Sid Parak describes the model that has worked for his teams at Medible. Rather than surveillance and top-down mandates, he creates what he calls a fertile ground for experimentation. Employees are encouraged to try things, build things, and fail without consequence. Lunch-and-learn sessions let people show what they have built, no matter how small, which builds collective confidence rather than isolating individual high performers. Parak explains:
“I make it very clear that I’m optimizing for value, not the number of tokens you’re using every day.”
Kelly Palanta closes the loop on the HR angle, arguing that the function has an opportunity to take a genuine leadership role in AI adoption if it is willing to move beyond compliance and toward integration. One practical step she advocates for is embedding AI expectations into job descriptions, something almost no organization is currently doing. More broadly, she recommends building cross-functional AI councils that bring together finance, HR, IT, and senior leadership, because no single department has the full picture.
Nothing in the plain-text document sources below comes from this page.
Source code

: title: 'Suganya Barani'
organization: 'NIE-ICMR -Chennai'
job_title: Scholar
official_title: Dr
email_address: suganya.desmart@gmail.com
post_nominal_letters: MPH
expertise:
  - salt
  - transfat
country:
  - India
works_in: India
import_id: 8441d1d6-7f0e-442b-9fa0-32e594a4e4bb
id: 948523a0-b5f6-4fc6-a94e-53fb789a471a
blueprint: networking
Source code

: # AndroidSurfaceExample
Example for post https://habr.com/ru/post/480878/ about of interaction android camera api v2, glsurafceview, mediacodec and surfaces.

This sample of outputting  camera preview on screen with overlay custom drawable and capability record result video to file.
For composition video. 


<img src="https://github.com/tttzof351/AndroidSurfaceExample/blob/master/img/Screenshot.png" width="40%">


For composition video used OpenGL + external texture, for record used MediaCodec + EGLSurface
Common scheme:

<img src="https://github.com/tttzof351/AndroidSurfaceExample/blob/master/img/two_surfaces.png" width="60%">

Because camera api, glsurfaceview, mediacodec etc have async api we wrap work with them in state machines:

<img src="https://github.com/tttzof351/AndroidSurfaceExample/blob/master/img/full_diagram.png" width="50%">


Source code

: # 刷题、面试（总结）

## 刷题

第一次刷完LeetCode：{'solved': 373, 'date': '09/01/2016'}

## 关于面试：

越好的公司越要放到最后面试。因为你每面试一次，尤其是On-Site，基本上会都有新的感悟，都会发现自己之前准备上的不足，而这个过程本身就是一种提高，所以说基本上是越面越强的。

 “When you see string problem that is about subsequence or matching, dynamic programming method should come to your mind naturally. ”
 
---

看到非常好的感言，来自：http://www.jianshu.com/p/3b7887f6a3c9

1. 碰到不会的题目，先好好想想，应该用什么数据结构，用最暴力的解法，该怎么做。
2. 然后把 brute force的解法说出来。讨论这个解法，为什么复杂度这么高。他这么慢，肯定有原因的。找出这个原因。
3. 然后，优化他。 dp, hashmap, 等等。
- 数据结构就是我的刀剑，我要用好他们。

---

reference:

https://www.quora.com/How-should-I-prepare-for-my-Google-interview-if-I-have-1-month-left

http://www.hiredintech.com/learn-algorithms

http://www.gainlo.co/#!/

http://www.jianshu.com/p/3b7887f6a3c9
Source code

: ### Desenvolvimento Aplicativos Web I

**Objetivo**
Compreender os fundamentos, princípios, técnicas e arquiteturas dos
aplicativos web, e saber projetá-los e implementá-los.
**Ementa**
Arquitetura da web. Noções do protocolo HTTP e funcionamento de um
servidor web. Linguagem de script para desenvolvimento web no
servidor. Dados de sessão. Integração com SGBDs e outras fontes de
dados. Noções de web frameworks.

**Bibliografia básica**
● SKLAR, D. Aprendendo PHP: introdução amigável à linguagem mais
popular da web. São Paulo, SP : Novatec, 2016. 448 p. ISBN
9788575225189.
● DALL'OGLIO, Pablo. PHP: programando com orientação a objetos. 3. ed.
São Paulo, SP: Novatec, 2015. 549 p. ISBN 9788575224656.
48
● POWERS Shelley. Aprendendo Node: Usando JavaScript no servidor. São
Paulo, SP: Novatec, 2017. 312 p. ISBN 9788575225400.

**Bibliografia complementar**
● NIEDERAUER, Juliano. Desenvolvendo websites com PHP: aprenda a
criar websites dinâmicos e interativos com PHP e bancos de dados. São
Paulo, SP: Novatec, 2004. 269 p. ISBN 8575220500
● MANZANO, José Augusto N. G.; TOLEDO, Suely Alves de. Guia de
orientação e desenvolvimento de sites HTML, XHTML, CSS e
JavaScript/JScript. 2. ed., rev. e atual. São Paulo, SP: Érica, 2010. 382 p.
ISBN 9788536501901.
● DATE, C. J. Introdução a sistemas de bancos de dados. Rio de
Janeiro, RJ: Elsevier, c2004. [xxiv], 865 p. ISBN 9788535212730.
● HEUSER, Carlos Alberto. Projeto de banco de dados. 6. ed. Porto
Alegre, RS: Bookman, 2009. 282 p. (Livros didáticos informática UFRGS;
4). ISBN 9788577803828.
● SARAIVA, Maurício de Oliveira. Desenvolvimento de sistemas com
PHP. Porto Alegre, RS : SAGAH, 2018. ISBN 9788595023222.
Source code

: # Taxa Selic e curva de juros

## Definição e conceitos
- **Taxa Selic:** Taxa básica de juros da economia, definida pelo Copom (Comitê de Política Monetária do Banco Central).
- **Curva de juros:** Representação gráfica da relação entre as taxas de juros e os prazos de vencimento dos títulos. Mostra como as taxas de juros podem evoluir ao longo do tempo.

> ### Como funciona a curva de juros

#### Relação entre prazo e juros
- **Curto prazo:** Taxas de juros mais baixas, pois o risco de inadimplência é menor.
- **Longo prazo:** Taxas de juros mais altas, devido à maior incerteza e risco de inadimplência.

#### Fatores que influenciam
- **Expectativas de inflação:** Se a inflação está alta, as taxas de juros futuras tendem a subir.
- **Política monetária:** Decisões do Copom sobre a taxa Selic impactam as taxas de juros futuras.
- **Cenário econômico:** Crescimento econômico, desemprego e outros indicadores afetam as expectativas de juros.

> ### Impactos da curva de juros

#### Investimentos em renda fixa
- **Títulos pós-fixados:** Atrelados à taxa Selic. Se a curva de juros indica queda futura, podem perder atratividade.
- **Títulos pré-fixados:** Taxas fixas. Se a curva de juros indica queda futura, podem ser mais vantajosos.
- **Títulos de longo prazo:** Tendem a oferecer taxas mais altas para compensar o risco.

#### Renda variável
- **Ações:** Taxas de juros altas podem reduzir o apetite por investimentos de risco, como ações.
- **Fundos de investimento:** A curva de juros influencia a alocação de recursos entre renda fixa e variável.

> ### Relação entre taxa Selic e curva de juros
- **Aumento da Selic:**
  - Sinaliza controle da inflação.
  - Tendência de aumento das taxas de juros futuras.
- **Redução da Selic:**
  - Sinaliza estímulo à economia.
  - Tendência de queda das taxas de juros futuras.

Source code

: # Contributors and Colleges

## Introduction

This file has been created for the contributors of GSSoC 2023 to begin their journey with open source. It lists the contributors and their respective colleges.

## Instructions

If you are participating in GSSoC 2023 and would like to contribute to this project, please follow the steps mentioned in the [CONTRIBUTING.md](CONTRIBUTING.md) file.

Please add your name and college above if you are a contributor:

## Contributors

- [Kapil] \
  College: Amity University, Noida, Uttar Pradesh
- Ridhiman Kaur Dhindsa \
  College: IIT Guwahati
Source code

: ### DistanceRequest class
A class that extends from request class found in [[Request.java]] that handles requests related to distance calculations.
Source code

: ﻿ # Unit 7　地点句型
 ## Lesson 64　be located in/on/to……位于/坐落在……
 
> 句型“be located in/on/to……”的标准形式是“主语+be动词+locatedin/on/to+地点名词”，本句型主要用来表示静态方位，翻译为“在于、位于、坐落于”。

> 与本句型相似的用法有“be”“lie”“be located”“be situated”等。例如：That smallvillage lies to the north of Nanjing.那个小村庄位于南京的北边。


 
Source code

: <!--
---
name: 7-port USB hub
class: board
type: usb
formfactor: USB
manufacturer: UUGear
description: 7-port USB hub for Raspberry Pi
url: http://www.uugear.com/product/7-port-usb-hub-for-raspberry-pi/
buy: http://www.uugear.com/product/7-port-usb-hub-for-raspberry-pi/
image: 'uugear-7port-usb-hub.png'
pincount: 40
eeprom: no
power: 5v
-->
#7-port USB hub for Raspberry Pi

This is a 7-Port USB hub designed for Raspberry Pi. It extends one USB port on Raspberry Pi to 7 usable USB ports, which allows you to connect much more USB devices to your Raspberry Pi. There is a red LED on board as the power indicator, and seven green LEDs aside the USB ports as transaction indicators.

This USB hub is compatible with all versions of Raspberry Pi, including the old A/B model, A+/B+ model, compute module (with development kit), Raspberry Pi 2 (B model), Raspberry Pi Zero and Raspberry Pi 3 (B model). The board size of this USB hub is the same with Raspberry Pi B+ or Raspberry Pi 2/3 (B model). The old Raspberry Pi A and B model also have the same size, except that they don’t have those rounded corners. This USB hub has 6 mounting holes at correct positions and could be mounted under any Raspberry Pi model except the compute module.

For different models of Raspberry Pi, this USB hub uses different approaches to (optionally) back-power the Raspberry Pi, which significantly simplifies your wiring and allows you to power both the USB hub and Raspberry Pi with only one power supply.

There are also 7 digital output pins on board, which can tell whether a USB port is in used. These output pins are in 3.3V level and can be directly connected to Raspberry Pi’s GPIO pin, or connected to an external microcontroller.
“It won’t be one particular department,” she says. “It really is those who are champions for it.”
Closing the Gap Requires a Shift in What You Measure
The through line connecting every insight in this conversation is that the AI adoption problem is fundamentally a culture and communication problem, not a technology problem. The tools exist. The capability is there. What is missing is the organizational infrastructure to deploy that capability honestly, safely, and in ways that employees can actually use.
A 2025 Gallup study on workplace AI adoption found that the single largest barrier to engagement is an unclear use case or value proposition. That finding maps directly onto what this panel describes. Organizations are handing people software without telling them why it matters for their specific role, what they should and should not put into it, and where their own judgment still leads. Until that context exists, usage metrics will continue to look good and outcomes will continue to disappoint.
The practical message for leaders is straightforward. Stop measuring activity and start measuring value. Create the psychological safety for employees to be honest about what is working and what is not. Empower middle managers to be conduits rather than compliance officers. And as Sid Parak puts it, if even one workflow can be modified to make someone’s life easier, focus on that. The noise outside is loud, but the signal inside your own organization is where the real answer lives.